**The task:**
Copy, from the material below, every line in which the word "center" can be found.
:: Data section
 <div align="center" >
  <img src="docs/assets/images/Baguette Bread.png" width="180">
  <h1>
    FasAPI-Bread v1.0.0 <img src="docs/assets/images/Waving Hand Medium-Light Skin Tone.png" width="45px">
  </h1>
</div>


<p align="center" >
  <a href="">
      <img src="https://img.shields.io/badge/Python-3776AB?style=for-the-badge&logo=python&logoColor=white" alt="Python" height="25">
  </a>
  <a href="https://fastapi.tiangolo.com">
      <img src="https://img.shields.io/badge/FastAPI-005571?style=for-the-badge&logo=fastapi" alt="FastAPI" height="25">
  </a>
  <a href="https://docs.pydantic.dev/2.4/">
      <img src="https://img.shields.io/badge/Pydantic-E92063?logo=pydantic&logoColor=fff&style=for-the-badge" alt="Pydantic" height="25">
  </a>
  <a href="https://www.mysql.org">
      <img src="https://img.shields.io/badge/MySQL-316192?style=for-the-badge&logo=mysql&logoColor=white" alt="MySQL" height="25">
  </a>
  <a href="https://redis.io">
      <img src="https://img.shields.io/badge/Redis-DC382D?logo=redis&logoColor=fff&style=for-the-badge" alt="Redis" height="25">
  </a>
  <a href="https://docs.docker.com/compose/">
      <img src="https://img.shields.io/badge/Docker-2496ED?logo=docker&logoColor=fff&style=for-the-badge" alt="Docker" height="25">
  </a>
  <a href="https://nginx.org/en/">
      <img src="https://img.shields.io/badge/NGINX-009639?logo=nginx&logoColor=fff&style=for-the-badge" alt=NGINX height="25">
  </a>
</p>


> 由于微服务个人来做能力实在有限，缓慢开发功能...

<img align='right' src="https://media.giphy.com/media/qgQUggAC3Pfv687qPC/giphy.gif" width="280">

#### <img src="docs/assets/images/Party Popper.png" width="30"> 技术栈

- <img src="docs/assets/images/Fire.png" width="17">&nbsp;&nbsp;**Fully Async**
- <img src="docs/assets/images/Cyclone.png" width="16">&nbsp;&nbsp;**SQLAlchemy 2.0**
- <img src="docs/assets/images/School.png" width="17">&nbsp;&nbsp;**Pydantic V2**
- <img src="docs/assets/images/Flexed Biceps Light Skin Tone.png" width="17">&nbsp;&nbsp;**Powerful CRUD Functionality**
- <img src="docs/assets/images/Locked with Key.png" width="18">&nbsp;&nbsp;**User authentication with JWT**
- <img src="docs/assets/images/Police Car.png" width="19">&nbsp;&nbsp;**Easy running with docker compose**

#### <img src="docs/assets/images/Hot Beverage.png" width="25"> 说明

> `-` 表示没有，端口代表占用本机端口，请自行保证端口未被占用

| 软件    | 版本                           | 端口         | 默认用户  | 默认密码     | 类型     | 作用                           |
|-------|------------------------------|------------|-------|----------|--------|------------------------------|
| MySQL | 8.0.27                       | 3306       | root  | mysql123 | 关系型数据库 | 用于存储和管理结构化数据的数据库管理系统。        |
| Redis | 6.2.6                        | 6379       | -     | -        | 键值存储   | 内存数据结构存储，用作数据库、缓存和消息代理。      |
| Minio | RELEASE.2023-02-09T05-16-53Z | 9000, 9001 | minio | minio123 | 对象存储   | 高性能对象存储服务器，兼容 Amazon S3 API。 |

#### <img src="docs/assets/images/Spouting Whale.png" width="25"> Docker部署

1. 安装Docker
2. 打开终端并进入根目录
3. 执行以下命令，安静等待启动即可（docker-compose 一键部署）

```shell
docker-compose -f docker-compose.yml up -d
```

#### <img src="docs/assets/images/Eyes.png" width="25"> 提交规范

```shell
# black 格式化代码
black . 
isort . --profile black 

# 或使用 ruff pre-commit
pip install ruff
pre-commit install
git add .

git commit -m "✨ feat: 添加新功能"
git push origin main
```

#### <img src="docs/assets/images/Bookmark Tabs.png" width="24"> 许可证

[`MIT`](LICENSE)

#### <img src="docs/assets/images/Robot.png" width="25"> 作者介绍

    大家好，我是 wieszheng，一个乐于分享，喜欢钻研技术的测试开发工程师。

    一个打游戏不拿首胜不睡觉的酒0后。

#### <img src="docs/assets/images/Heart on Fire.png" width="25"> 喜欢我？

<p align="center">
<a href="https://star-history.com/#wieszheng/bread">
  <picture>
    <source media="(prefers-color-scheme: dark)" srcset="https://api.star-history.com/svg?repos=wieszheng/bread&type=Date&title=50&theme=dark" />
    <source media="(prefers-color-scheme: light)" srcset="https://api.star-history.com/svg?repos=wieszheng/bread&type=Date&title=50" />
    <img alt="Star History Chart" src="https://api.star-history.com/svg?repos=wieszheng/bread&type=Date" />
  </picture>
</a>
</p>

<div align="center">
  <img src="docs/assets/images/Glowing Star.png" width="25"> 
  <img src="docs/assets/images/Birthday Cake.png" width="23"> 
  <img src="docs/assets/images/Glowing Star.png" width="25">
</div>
::::
**Your solution:**
 <div align="center" >
<p align="center" >
<p align="center">
<div align="center">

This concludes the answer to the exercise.